START ENTRIES SHOWN

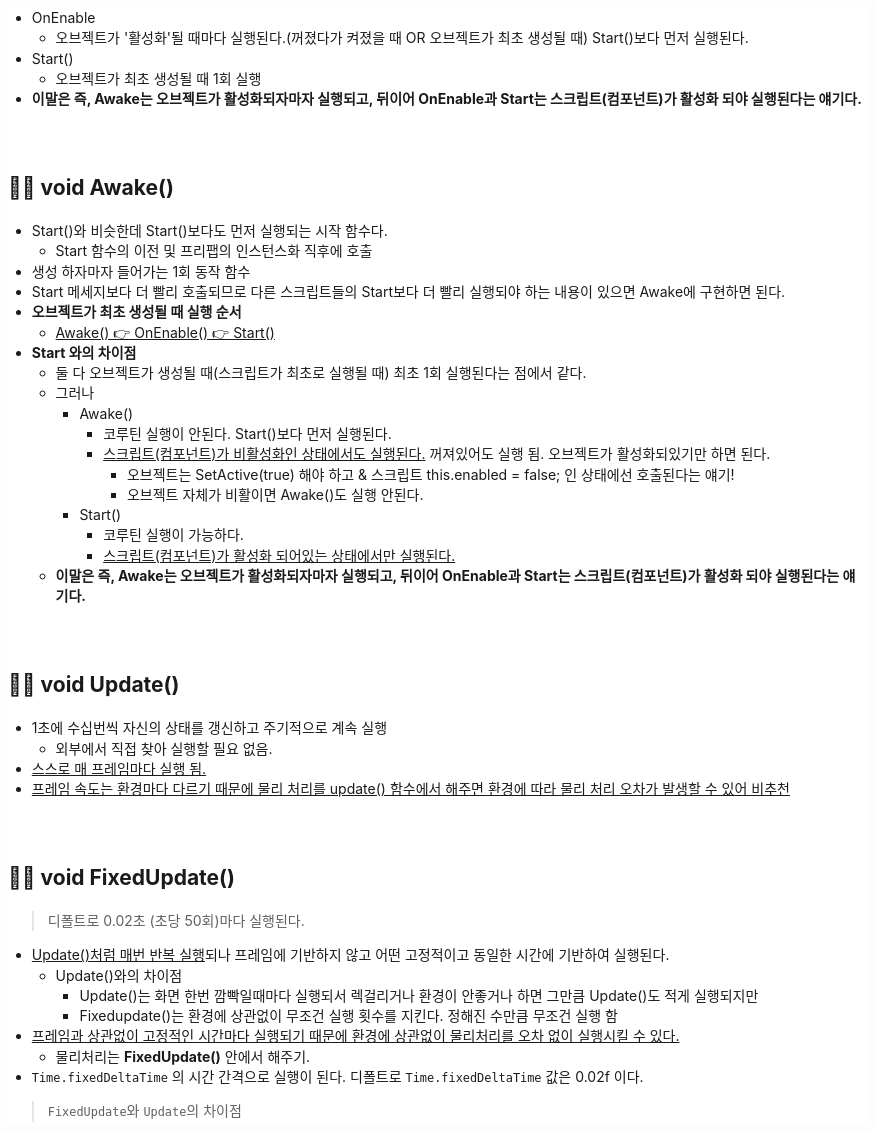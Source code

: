   - OnEnable
    - 오브젝트가 '활성화'될 때마다 실행된다.(꺼졌다가 켜졌을 때 OR 오브젝트가 최초 생성될 때) Start()보다 먼저 실행된다.
  - Start() 
    - 오브젝트가 최초 생성될 때 1회 실행
- **이말은 즉, Awake는 오브젝트가 활성화되자마자 실행되고, 뒤이어 OnEnable과 Start는 스크립트(컴포넌트)가 활성화 되야 실행된다는 얘기다.**


<br>

## 👩‍🦰 void Awake()
- Start()와 비슷한데 Start()보다도 먼저 실행되는 시작 함수다.
  - Start 함수의 이전 및 프리팹의 인스턴스화 직후에 호출
- 생성 하자마자 들어가는 1회 동작 함수
- Start 메세지보다 더 빨리 호출되므로 다른 스크립트들의 Start보다 더 빨리 실행되야 하는 내용이 있으면 Awake에 구현하면 된다.
- **오브젝트가 최초 생성될 때 실행 순서**
  - <u>Awake() 👉 OnEnable() 👉 Start()</u>
- **Start 와의 차이점**
  - 둘 다 오브젝트가 생성될 때(스크립트가 최초로 실행될 때) 최초 1회 실행된다는 점에서 같다.
  - 그러나 
    - Awake() 
      - 코루틴 실행이 안된다. Start()보다 먼저 실행된다.
      - <u>스크립트(컴포넌트)가 비활성화인 상태에서도 실행된다.</u> 꺼져있어도 실행 됨. 오브젝트가 활성화되있기만 하면 된다.
        - 오브젝트는 SetActive(true) 해야 하고 & 스크립트 this.enabled = false; 인 상태에선 호출된다는 얘기! 
        - 오브젝트 자체가 비활이면 Awake()도 실행 안된다.
    - Start()
      - 코루틴 실행이 가능하다.
      - <u>스크립트(컴포넌트)가 활성화 되어있는 상태에서만 실행된다. </u>
  - **이말은 즉, Awake는 오브젝트가 활성화되자마자 실행되고, 뒤이어 OnEnable과 Start는 스크립트(컴포넌트)가 활성화 되야 실행된다는 얘기다.**

<br>

## 👩‍🦰 void Update()
- 1초에 수십번씩 자신의 상태를 갱신하고 주기적으로 계속 실행 
  - 외부에서 직접 찾아 실행할 필요 없음. 
- <u>스스로 매 프레임마다 실행 됨.</u>
- <u>프레임 속도는 환경마다 다르기 때문에 물리 처리를 update() 함수에서 해주면 환경에 따라 물리 처리 오차가 발생할 수 있어 비추천</u>

<br>

## 👩‍🦰 void FixedUpdate()

> 디폴트로 0.02초 (초당 50회)마다 실행된다.

- <u>Update()처럼 매번 반복 실행</u>되나 프레임에 기반하지 않고 어떤 고정적이고 동일한 시간에 기반하여 실행된다.
  - Update()와의 차이점
    - Update()는 화면 한번 깜빡일때마다 실행되서 렉걸리거나 환경이 안좋거나 하면 그만큼 Update()도 적게 실행되지만
    - Fixedupdate()는 환경에 상관없이 무조건 실행 횟수를 지킨다. 정해진 수만큼 무조건 실행 함
- <u>프레임과 상관없이 고정적인 시간마다 실행되기 때문에 환경에 상관없이 물리처리를 오차 없이 실행시킬 수 있다.</u>
  - 물리처리는 **FixedUpdate()** 안에서 해주기.
- `Time.fixedDeltaTime` 의 시간 간격으로 실행이 된다. 디폴트로 `Time.fixedDeltaTime` 값은 0.02f 이다.

> `FixedUpdate`와 `Update`의 차이점
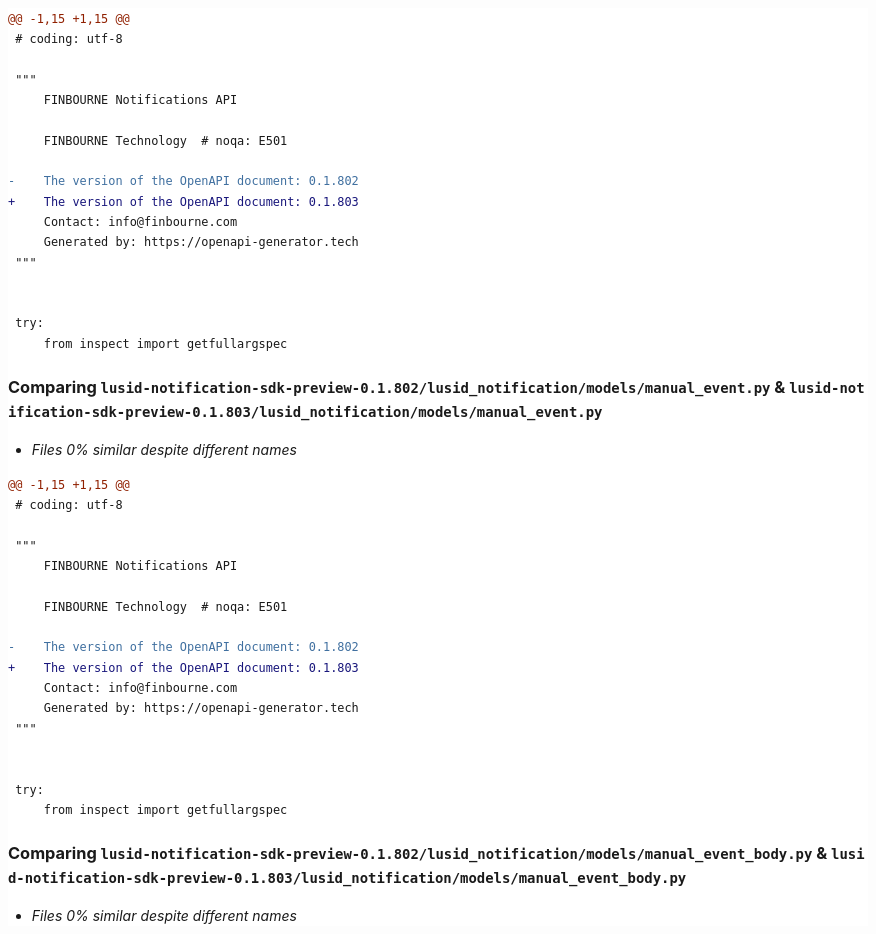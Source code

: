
 ```diff
@@ -1,15 +1,15 @@
 # coding: utf-8
 
 """
     FINBOURNE Notifications API
 
     FINBOURNE Technology  # noqa: E501
 
-    The version of the OpenAPI document: 0.1.802
+    The version of the OpenAPI document: 0.1.803
     Contact: info@finbourne.com
     Generated by: https://openapi-generator.tech
 """
 
 
 try:
     from inspect import getfullargspec
```

### Comparing `lusid-notification-sdk-preview-0.1.802/lusid_notification/models/manual_event.py` & `lusid-notification-sdk-preview-0.1.803/lusid_notification/models/manual_event.py`

 * *Files 0% similar despite different names*

```diff
@@ -1,15 +1,15 @@
 # coding: utf-8
 
 """
     FINBOURNE Notifications API
 
     FINBOURNE Technology  # noqa: E501
 
-    The version of the OpenAPI document: 0.1.802
+    The version of the OpenAPI document: 0.1.803
     Contact: info@finbourne.com
     Generated by: https://openapi-generator.tech
 """
 
 
 try:
     from inspect import getfullargspec
```

### Comparing `lusid-notification-sdk-preview-0.1.802/lusid_notification/models/manual_event_body.py` & `lusid-notification-sdk-preview-0.1.803/lusid_notification/models/manual_event_body.py`

 * *Files 0% similar despite different names*
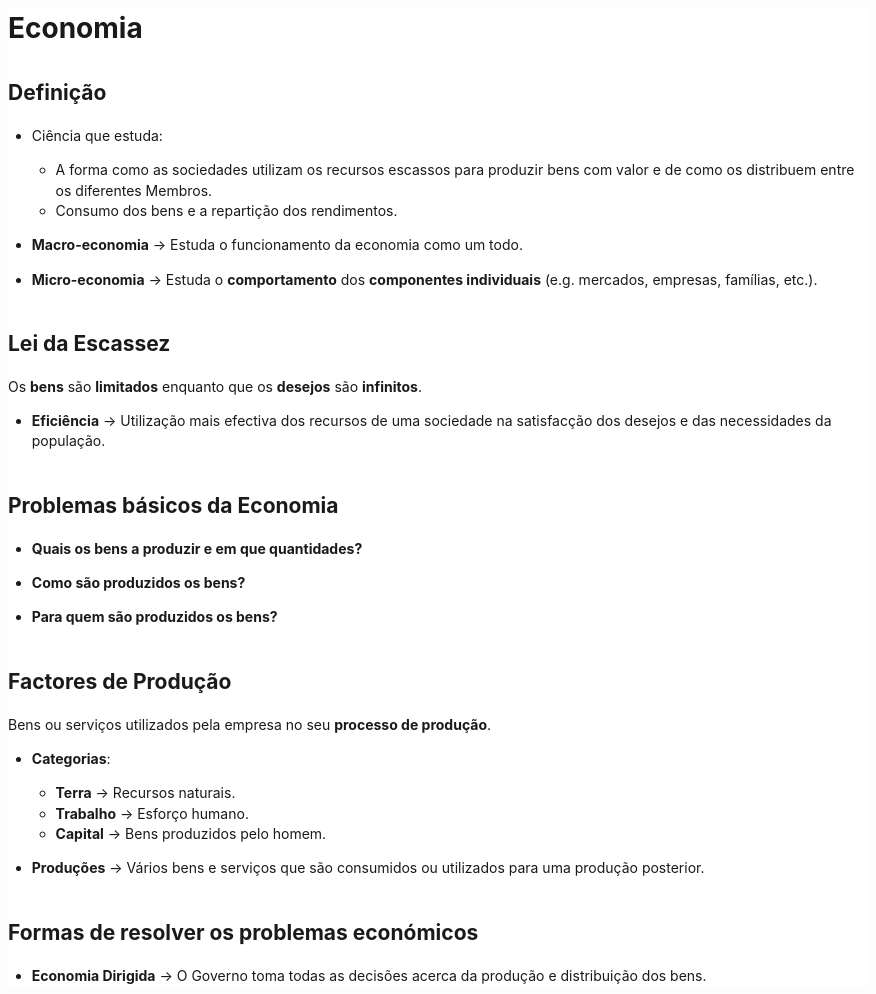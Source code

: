 # __Economia__

## __Definição__

* Ciência que estuda:
    * A forma como as sociedades utilizam os recursos escassos para produzir bens com valor e de como os distribuem entre os diferentes Membros. 
    * Consumo dos bens e a repartição dos rendimentos.

* __Macro-economia__ -> Estuda o funcionamento da economia como um todo.

* __Micro-economia__ -> Estuda o __comportamento__ dos __componentes individuais__ (e.g. mercados, empresas, famílias, etc.).

#

## __Lei da Escassez__

Os __bens__ são __limitados__ enquanto que os __desejos__ são __infinitos__.

* __Eficiência__ -> Utilização mais efectiva dos recursos de uma sociedade na satisfacção dos desejos e das necessidades da população.

#

## __Problemas básicos da Economia__

* __Quais os bens a produzir e em que quantidades?__

* __Como são produzidos os bens?__

* __Para quem são produzidos os bens?__

#

## __Factores de Produção__

Bens ou serviços utilizados pela empresa no seu __processo de produção__.

* __Categorias__:
    * __Terra__ -> Recursos naturais.
    * __Trabalho__ -> Esforço humano.
    * __Capital__ -> Bens produzidos pelo homem.

* __Produções__ -> Vários bens e serviços que são consumidos ou utilizados para uma produção posterior.

#

## __Formas de resolver os problemas económicos__

* __Economia Dirigida__ -> O Governo toma todas as decisões acerca da produção e distribuição dos bens.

END ENTRIES SHOWN

### [WHAT YOU NEED TO DO]
Please find the lines in the data that contain the word "OnEnable과" and copy them.

### [SOLUTION]
- **이말은 즉, Awake는 오브젝트가 활성화되자마자 실행되고, 뒤이어 OnEnable과 Start는 스크립트(컴포넌트)가 활성화 되야 실행된다는 얘기다.**
  - **이말은 즉, Awake는 오브젝트가 활성화되자마자 실행되고, 뒤이어 OnEnable과 Start는 스크립트(컴포넌트)가 활성화 되야 실행된다는 얘기다.**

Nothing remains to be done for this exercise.